Begin with the line containing "[^10]: Il semble" and copy every line after it to the end of the entries, exactly, leaving out the lines before it.

* * *

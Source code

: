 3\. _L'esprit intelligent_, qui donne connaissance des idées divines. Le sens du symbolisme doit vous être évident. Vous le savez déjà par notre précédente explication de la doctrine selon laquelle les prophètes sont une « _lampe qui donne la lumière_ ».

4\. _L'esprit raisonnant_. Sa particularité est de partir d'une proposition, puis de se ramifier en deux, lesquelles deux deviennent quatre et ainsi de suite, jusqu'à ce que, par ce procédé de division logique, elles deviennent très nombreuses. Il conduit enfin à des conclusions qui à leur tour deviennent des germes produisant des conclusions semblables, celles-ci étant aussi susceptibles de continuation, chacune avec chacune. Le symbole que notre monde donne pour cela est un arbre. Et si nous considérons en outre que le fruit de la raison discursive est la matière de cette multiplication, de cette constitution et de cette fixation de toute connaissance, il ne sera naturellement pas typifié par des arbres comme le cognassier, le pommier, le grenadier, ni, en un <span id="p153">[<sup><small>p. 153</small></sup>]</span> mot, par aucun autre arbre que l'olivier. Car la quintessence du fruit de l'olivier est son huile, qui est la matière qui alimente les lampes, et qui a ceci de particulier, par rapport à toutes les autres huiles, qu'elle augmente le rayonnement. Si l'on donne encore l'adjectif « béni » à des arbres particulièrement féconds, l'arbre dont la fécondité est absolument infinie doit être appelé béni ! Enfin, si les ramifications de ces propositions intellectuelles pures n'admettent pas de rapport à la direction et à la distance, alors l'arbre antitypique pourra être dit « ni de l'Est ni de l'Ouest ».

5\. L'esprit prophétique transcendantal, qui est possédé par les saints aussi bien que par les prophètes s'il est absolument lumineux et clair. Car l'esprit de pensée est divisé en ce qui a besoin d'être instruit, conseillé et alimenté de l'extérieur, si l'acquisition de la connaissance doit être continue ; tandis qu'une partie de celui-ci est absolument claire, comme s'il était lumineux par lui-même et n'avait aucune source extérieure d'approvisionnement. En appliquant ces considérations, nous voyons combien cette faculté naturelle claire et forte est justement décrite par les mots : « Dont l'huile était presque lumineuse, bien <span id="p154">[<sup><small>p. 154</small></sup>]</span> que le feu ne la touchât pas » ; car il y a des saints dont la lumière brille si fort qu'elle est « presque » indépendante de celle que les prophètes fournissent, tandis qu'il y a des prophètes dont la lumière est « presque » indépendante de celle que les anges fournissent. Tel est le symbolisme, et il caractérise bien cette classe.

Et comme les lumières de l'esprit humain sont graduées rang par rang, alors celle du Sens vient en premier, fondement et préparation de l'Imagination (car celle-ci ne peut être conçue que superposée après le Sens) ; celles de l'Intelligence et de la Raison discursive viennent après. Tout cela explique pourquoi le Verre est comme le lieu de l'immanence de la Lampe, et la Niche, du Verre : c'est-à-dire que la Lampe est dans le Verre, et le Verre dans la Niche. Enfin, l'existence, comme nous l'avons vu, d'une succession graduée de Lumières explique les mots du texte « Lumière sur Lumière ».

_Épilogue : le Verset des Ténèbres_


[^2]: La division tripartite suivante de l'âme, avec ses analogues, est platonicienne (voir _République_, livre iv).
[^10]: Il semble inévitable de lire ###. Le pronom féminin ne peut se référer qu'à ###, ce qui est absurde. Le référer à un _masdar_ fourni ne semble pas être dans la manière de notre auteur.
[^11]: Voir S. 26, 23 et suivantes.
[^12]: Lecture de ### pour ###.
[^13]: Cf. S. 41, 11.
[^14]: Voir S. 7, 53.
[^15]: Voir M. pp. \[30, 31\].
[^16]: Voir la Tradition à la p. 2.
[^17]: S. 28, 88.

* * *

== Reply to the exercise ==
[^10]: Il semble inévitable de lire ###. Le pronom féminin ne peut se référer qu'à ###, ce qui est absurde. Le référer à un _masdar_ fourni ne semble pas être dans la manière de notre auteur.
[^11]: Voir S. 26, 23 et suivantes.
[^12]: Lecture de ### pour ###.
[^13]: Cf. S. 41, 11.
[^14]: Voir S. 7, 53.
[^15]: Voir M. pp. \[30, 31\].
[^16]: Voir la Tradition à la p. 2.
[^17]: S. 28, 88.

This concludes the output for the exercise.